- Description of the task -
Copy out, from the data below, each line in which the word "extension" occurs.

- Record excerpts -
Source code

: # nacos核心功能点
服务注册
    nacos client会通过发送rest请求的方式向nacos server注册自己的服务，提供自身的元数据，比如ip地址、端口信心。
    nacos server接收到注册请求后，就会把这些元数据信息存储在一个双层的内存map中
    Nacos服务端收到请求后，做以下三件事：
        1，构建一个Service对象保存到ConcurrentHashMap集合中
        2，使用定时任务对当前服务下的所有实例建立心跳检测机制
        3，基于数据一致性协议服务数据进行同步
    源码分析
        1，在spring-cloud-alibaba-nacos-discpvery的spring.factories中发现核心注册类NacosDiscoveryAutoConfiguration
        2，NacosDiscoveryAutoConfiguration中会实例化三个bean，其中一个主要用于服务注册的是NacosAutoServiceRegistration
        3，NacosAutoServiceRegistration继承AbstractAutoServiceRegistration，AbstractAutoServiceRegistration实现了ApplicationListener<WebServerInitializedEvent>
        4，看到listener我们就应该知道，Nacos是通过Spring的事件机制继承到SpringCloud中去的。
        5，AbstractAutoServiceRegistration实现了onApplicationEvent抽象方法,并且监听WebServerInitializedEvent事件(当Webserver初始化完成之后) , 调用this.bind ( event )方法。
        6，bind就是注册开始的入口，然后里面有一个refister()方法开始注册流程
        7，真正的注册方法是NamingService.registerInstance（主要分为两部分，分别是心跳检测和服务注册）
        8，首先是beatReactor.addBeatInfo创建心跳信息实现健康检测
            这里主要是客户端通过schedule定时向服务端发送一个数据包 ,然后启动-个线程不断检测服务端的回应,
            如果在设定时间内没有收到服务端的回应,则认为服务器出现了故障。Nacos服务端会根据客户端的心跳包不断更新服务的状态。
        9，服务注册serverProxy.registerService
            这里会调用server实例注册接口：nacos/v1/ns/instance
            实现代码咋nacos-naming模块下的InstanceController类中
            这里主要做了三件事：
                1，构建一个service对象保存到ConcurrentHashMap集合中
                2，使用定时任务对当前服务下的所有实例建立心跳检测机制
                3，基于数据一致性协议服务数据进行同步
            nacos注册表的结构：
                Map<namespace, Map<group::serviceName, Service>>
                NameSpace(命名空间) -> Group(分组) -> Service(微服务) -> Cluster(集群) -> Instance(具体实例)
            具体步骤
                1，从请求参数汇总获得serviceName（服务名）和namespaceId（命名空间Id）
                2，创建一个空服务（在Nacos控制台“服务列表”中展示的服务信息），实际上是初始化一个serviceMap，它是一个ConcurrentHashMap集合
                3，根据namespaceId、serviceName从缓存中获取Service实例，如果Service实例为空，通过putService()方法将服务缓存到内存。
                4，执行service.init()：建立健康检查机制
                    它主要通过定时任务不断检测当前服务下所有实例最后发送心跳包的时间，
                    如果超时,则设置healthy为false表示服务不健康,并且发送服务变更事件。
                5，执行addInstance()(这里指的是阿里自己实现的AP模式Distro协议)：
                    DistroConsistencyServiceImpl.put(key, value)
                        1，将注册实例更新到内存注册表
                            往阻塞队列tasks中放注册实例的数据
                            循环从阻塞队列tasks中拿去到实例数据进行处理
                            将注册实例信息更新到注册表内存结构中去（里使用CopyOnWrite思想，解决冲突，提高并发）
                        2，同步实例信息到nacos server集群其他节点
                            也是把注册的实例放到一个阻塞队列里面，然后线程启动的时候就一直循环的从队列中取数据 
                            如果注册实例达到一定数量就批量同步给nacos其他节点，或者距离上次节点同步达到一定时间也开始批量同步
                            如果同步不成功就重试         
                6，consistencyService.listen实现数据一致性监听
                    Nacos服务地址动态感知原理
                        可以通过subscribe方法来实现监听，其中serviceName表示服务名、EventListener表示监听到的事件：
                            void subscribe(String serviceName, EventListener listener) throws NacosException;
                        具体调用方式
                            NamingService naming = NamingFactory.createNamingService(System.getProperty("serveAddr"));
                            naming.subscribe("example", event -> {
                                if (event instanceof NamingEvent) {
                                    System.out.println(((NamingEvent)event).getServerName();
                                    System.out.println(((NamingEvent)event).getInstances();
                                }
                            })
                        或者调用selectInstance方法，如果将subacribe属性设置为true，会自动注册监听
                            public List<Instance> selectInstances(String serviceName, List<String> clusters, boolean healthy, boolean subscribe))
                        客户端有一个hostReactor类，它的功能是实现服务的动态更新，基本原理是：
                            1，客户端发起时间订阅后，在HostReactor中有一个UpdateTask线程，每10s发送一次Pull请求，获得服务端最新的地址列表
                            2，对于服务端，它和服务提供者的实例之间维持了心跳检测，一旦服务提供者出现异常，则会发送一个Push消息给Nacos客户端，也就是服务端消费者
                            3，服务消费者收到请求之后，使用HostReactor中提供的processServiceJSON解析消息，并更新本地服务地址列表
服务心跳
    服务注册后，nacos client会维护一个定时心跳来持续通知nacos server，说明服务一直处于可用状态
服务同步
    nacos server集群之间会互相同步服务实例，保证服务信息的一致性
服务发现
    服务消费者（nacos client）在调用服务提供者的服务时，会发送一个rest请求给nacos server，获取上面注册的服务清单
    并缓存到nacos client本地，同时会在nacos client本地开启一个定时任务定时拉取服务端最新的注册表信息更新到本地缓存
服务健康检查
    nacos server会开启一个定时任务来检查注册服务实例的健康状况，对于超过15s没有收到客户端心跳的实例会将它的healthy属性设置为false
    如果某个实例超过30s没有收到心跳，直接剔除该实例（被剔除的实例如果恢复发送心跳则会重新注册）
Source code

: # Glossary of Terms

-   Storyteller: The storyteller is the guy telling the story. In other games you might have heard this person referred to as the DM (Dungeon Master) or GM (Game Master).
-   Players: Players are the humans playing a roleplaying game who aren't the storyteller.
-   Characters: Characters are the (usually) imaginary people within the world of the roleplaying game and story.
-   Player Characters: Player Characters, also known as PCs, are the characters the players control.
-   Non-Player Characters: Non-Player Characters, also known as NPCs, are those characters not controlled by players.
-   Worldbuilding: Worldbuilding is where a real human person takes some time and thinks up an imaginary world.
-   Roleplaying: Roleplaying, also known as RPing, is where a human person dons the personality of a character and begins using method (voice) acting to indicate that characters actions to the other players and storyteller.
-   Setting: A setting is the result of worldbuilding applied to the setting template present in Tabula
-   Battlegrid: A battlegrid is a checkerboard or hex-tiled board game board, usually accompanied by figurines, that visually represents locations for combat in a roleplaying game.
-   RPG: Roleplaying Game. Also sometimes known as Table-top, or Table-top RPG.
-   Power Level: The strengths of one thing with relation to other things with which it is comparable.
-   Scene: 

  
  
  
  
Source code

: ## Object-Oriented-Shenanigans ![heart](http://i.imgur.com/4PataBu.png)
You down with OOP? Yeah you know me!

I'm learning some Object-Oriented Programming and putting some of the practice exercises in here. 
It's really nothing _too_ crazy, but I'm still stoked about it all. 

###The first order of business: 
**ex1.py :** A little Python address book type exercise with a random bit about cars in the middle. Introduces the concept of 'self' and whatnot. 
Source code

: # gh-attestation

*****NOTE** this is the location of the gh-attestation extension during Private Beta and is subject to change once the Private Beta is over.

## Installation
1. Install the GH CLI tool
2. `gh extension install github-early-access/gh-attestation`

- Solution -
*****NOTE** this is the location of the gh-attestation extension during Private Beta and is subject to change once the Private Beta is over.
2. `gh extension install github-early-access/gh-attestation`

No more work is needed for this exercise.